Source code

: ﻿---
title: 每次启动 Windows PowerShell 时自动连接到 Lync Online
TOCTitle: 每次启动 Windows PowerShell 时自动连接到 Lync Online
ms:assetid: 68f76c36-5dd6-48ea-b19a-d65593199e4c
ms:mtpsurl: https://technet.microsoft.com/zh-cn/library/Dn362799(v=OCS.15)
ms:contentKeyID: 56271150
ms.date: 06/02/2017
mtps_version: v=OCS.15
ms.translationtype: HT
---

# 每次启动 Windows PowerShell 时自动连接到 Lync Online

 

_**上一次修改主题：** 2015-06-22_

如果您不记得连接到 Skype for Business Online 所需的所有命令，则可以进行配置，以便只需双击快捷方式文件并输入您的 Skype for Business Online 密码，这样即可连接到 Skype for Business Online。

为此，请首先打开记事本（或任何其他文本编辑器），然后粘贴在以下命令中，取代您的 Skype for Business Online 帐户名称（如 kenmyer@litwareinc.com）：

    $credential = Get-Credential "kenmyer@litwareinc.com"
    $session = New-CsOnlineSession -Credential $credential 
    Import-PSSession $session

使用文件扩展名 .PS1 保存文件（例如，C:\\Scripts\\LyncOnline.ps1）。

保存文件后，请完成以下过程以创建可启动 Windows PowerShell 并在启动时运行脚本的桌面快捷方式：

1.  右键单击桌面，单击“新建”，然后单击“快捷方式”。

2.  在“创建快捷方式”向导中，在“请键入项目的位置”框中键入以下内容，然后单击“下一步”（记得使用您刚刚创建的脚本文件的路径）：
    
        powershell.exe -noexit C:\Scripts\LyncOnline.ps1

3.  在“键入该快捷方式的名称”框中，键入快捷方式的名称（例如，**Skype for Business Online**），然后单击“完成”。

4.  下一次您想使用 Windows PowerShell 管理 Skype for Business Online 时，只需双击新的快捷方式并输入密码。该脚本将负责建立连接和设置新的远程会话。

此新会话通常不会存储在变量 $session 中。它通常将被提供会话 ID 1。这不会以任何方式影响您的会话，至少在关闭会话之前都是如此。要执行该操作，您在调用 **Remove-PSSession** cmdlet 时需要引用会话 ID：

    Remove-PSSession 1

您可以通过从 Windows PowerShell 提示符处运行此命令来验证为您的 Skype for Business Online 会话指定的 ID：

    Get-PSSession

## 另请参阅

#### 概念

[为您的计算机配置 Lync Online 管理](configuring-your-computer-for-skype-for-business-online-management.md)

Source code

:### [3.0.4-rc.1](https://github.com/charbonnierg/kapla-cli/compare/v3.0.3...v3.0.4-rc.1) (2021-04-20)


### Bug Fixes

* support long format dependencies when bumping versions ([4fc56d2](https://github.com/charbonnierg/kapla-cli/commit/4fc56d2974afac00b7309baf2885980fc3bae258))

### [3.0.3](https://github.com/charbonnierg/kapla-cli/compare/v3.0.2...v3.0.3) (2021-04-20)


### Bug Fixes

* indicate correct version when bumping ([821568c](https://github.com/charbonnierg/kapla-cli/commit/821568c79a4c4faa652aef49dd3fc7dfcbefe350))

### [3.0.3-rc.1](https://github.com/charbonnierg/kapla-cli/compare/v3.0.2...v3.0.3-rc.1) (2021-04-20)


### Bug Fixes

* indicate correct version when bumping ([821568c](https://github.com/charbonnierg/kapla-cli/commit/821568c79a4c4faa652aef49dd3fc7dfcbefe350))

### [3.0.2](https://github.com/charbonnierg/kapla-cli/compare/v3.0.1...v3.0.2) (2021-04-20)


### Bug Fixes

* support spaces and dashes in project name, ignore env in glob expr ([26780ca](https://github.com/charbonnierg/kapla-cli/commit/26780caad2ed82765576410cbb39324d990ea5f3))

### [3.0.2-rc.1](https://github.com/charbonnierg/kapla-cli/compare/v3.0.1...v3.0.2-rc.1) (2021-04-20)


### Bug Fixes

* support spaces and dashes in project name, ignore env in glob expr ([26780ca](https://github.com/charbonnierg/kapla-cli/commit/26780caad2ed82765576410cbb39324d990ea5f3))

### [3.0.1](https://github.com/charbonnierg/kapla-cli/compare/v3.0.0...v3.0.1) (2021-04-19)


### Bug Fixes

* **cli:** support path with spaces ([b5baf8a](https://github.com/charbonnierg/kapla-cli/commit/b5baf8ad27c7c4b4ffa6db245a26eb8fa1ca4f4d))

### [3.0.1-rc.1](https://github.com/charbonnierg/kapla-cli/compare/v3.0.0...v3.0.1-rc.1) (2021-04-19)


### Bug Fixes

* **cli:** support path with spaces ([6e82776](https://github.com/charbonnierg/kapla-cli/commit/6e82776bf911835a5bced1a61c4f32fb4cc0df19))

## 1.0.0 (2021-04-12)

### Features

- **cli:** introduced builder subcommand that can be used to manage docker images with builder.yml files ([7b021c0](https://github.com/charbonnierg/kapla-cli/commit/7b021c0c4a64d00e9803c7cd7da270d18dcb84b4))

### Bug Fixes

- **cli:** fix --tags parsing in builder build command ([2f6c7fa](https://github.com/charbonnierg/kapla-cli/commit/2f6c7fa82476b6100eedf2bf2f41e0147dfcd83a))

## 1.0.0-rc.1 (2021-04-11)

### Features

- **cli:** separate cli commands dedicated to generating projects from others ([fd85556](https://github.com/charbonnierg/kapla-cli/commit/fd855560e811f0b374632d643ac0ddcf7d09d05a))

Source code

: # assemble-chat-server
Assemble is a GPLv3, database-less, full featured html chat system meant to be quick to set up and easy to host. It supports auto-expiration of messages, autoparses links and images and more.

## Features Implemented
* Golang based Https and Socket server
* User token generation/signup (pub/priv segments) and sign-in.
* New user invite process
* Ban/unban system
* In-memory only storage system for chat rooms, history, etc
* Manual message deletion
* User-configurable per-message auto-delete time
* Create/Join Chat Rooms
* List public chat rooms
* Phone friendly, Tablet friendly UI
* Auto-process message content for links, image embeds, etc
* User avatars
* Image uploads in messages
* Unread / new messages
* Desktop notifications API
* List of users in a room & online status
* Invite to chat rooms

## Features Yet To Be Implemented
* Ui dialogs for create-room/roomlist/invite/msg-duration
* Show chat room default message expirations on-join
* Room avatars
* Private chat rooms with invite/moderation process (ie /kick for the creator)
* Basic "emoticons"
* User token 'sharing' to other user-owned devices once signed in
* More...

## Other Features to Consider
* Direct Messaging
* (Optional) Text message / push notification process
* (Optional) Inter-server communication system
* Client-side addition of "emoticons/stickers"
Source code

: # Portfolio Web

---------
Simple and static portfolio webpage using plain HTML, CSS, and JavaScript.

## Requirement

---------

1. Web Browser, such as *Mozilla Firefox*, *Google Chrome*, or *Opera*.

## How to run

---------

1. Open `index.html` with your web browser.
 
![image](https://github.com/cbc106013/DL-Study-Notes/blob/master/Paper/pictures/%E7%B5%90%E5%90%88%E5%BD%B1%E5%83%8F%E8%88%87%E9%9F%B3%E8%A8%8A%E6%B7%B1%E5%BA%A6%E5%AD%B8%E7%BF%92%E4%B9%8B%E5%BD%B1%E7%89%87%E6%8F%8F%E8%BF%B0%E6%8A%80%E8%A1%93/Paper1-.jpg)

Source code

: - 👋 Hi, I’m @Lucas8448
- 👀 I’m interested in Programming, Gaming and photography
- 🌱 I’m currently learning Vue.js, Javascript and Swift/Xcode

**********

| EXERCISE |
Reproduce, please, the lines of the material from its first line down to the line containing "Business Online 时，只需双击新的快捷方式并输入密码。该脚本将负责建立连接和设置新的远程会话。", keeping both ends and nothing beyond them.

| RESPONSE BOX |
Source code

: ﻿---
title: 每次启动 Windows PowerShell 时自动连接到 Lync Online
TOCTitle: 每次启动 Windows PowerShell 时自动连接到 Lync Online
ms:assetid: 68f76c36-5dd6-48ea-b19a-d65593199e4c
ms:mtpsurl: https://technet.microsoft.com/zh-cn/library/Dn362799(v=OCS.15)
ms:contentKeyID: 56271150
ms.date: 06/02/2017
mtps_version: v=OCS.15
ms.translationtype: HT
---

# 每次启动 Windows PowerShell 时自动连接到 Lync Online

 

_**上一次修改主题：** 2015-06-22_

如果您不记得连接到 Skype for Business Online 所需的所有命令，则可以进行配置，以便只需双击快捷方式文件并输入您的 Skype for Business Online 密码，这样即可连接到 Skype for Business Online。

为此，请首先打开记事本（或任何其他文本编辑器），然后粘贴在以下命令中，取代您的 Skype for Business Online 帐户名称（如 kenmyer@litwareinc.com）：

    $credential = Get-Credential "kenmyer@litwareinc.com"
    $session = New-CsOnlineSession -Credential $credential 
    Import-PSSession $session

使用文件扩展名 .PS1 保存文件（例如，C:\\Scripts\\LyncOnline.ps1）。

保存文件后，请完成以下过程以创建可启动 Windows PowerShell 并在启动时运行脚本的桌面快捷方式：

1.  右键单击桌面，单击“新建”，然后单击“快捷方式”。

2.  在“创建快捷方式”向导中，在“请键入项目的位置”框中键入以下内容，然后单击“下一步”（记得使用您刚刚创建的脚本文件的路径）：
    
        powershell.exe -noexit C:\Scripts\LyncOnline.ps1

3.  在“键入该快捷方式的名称”框中，键入快捷方式的名称（例如，**Skype for Business Online**），然后单击“完成”。

4.  下一次您想使用 Windows PowerShell 管理 Skype for Business Online 时，只需双击新的快捷方式并输入密码。该脚本将负责建立连接和设置新的远程会话。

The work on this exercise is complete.